Khadr remains the only Western prisoner in Guantánamo Bay. Even after Federal Court Justice James O’Reilly on April 23 ordered the Harper government to repatriate Khadr, the government remains aloof: a clear signal that when it comes to foreign policy, it prefers to reject the fundamental principles of justice demanded by one of the highest courts in the country. No one is asking Prime Minister Stephen Harper to set Khadr free; just allow him to exercise his rights as a Canadian citizen.

The court held: “We know that Canada raised concerns about Mr. Khadr’s treatment, but it also implicitly condoned the imposition of sleep deprivation techniques on him, having carried out interviews knowing that he had been subjected to them.”

If Canada were to bring Khadr back it would not be a novel occurrence—European countries have taken responsibility for their citizens and requested their repatriation—yet the issue seems far more problematic than it ought to be. The problem lies in the nature of the “serious crime” that Harper keeps repeating in his public statements. 

Everyone is quite aware that terrorism is a grave concern and is a serious crime warranting punishment. However, what is puzzling is not the acknowledgment of its gravity, but its distinguishment from other, equally heinous, crimes. Somehow, when it comes to terrorism civil liberties are halted and torture becomes acceptable; yet, when a serial murder takes place, we have all the mechanisms in place to deal with it. How is a terrorist that kills innocent people different from a local murderer that kills innocent people? Can a terrorist not be dealt with in the same manner as Paul Bernardo?

The problem is that the government fears it would not have enough to pin down Khadr in Canada, but as Justice O’Reilly wrote: “If there is doubt about whether those [threshold] criteria [for a Canadian prosecution] can be met, there should also be doubt about whether Mr. Khadr’s ongoing detention at Guantánamo Bay is consistent with principles of fundamental justice.” This concern has somehow slipped the minds of many. The Canadian government would rather have Khadr wrongfully detained in another country than rightfully prosecuted in Canada. The criminal justice system in Canada upholds the presumption of innocence until proven guilty, and this presumption should apply to all criminals equally. 

The government’s concerns are illegitimate, and were found to be so by Justice O’Reilly. They were not found to be “reasonable limits prescribed by law as can be demonstrably justified in a free and democratic society,” as required by section 1 of the Charter of Rights and Freedoms. The government’s concerns can be adequately addressed through procedures already in place. The criminal justice system is constructed to deal with fact-finding and determining whether the threshold for a prosecution has been met. If either of these thresholds is not satisfied, a criminal trial is not warranted against an alleged terrorist, an alleged murderer or an alleged rapist. There is no reason to make a special case for Omar Khadr.
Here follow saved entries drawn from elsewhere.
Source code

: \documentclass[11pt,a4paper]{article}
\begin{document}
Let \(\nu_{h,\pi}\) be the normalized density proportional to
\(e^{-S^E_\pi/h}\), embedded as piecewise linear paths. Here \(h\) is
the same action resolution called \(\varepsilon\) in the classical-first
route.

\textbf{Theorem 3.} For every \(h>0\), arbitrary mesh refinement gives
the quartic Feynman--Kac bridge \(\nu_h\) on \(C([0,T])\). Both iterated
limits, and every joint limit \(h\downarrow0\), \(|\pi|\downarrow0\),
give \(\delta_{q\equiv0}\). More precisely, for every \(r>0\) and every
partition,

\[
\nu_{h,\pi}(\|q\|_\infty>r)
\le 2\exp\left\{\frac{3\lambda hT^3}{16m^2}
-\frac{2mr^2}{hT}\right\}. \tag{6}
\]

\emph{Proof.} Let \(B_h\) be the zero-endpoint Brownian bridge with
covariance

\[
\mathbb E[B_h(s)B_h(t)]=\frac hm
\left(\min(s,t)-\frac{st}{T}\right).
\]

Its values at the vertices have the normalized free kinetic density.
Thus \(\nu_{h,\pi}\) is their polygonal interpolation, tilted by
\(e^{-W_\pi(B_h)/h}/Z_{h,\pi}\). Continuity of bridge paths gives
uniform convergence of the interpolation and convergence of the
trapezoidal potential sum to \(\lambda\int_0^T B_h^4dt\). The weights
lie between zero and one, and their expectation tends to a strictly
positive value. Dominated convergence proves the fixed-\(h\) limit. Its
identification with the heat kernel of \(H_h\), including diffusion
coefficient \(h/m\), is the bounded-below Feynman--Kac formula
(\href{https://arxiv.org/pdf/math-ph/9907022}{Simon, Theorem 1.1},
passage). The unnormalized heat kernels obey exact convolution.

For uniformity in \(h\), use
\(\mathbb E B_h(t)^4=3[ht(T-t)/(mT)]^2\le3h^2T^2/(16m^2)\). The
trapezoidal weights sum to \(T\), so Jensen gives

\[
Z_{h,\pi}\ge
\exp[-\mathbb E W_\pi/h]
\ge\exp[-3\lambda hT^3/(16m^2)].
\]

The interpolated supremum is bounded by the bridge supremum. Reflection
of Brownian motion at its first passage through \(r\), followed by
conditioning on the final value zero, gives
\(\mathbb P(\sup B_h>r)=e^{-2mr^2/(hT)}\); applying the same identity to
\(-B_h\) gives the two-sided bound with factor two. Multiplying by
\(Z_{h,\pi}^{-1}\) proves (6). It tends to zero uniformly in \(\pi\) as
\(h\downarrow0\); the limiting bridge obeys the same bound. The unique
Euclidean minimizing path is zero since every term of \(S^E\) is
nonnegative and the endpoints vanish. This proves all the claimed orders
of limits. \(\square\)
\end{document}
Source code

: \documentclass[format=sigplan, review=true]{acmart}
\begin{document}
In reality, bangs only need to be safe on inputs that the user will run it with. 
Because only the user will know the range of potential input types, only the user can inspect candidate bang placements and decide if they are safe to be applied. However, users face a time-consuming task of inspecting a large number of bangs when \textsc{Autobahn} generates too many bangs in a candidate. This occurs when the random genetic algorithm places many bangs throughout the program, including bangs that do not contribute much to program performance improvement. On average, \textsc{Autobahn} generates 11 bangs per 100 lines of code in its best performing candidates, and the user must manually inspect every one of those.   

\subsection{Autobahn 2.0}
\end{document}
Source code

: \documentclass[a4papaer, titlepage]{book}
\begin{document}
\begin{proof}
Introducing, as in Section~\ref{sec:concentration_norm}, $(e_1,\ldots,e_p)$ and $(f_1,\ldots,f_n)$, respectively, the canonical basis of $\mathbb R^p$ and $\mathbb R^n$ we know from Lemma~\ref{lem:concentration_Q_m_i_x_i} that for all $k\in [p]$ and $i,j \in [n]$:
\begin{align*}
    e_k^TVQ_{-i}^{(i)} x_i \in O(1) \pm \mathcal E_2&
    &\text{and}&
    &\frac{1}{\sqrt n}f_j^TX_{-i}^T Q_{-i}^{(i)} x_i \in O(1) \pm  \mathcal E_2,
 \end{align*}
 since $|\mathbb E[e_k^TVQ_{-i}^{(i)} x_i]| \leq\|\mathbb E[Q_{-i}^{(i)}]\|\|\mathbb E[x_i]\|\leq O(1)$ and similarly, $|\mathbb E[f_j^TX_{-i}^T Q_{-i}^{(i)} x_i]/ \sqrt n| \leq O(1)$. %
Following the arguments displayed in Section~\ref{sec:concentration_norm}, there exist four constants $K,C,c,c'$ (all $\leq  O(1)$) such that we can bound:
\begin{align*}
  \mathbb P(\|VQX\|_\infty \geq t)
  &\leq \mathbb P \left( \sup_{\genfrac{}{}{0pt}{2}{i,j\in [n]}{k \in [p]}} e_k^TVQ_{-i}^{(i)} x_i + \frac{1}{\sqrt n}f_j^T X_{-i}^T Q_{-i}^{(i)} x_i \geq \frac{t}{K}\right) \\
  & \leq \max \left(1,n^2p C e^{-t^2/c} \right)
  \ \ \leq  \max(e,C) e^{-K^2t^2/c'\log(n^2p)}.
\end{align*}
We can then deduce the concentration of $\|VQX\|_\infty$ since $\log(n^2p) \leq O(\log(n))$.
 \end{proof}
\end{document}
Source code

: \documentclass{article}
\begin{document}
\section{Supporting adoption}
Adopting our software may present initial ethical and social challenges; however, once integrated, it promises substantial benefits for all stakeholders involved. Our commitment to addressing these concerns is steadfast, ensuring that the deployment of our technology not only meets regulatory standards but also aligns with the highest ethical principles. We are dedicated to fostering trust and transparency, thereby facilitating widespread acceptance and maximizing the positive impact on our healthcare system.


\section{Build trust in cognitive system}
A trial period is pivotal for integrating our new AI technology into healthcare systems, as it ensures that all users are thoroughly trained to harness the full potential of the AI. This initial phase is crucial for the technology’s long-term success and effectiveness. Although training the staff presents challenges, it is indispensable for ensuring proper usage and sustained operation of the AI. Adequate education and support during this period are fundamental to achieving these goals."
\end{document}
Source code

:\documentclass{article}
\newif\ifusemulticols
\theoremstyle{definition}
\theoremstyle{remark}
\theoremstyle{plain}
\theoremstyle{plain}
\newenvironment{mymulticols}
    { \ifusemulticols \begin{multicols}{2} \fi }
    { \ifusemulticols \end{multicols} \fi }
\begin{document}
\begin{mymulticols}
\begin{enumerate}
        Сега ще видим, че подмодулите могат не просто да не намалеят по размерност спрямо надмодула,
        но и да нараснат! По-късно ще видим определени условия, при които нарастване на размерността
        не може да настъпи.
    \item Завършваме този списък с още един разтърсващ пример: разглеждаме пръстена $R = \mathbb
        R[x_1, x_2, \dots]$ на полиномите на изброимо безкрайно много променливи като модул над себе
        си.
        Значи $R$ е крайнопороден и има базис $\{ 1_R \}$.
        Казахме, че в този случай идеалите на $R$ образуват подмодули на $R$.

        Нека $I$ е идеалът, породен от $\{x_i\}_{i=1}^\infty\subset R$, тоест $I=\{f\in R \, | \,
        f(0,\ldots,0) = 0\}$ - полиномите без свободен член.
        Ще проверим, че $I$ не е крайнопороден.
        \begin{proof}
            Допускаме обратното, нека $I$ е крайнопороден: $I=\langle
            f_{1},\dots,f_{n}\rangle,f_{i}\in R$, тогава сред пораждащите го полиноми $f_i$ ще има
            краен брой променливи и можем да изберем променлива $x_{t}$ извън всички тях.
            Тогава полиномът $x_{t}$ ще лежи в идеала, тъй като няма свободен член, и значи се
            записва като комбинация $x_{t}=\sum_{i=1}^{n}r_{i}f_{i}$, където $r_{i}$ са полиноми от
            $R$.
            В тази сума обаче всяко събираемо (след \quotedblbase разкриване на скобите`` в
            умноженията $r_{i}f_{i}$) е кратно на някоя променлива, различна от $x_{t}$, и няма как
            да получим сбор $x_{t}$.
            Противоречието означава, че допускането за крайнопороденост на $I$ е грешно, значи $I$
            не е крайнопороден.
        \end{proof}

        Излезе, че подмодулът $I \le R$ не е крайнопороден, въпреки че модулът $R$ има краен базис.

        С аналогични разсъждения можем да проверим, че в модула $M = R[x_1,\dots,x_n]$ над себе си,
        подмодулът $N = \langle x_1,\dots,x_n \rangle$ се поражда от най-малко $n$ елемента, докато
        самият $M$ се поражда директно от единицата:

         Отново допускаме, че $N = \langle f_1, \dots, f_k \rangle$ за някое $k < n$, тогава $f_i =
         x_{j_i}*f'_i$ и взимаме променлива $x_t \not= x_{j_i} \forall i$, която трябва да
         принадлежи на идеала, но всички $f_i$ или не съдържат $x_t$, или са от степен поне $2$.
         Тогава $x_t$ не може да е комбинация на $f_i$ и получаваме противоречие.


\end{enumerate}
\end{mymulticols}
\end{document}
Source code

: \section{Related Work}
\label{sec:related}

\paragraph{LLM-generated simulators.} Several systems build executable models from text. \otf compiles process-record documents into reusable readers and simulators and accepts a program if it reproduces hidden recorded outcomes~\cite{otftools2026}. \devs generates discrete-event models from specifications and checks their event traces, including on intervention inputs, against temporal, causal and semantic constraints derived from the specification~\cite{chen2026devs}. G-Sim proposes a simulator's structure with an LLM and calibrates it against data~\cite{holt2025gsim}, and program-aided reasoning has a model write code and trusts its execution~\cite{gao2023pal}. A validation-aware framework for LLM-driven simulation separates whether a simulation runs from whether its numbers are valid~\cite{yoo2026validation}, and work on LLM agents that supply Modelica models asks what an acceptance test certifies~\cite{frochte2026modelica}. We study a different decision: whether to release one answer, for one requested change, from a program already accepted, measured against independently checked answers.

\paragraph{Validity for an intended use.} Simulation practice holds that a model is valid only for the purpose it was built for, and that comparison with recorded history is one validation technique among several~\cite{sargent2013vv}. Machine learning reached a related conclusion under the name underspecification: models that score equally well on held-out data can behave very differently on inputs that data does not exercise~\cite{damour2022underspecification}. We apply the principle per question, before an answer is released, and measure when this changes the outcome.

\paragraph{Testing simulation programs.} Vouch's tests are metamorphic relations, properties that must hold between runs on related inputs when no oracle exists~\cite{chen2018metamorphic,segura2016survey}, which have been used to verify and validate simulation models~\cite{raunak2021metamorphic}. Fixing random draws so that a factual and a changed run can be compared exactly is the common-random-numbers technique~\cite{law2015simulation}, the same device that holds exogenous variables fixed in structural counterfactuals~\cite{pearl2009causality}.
Canada is suffering from post-Bush nostalgia syndrome. It’s caught in the whirlwind of the Bush Doctrine more than the United States is. While the security certificate procedures in Canada may be justifiable to some—given that those in detention centres are not Canadian citizens, and that CSIS has reasonable grounds to believe they may commit terrorist acts—this same regime is not applicable to Khadr. He is not in holding for “inadmissibility” reasons; he is a citizen.  He is entitled to fair answer and defence, and to the rights guaranteed him under the Constitution. If such mistreatment of citizens is justified at the hands of another country with your own country’s complicity, then who is to stop this from happening to any of us? I do not like the idea of my section 7 rights being thwarted for “policy” reasons.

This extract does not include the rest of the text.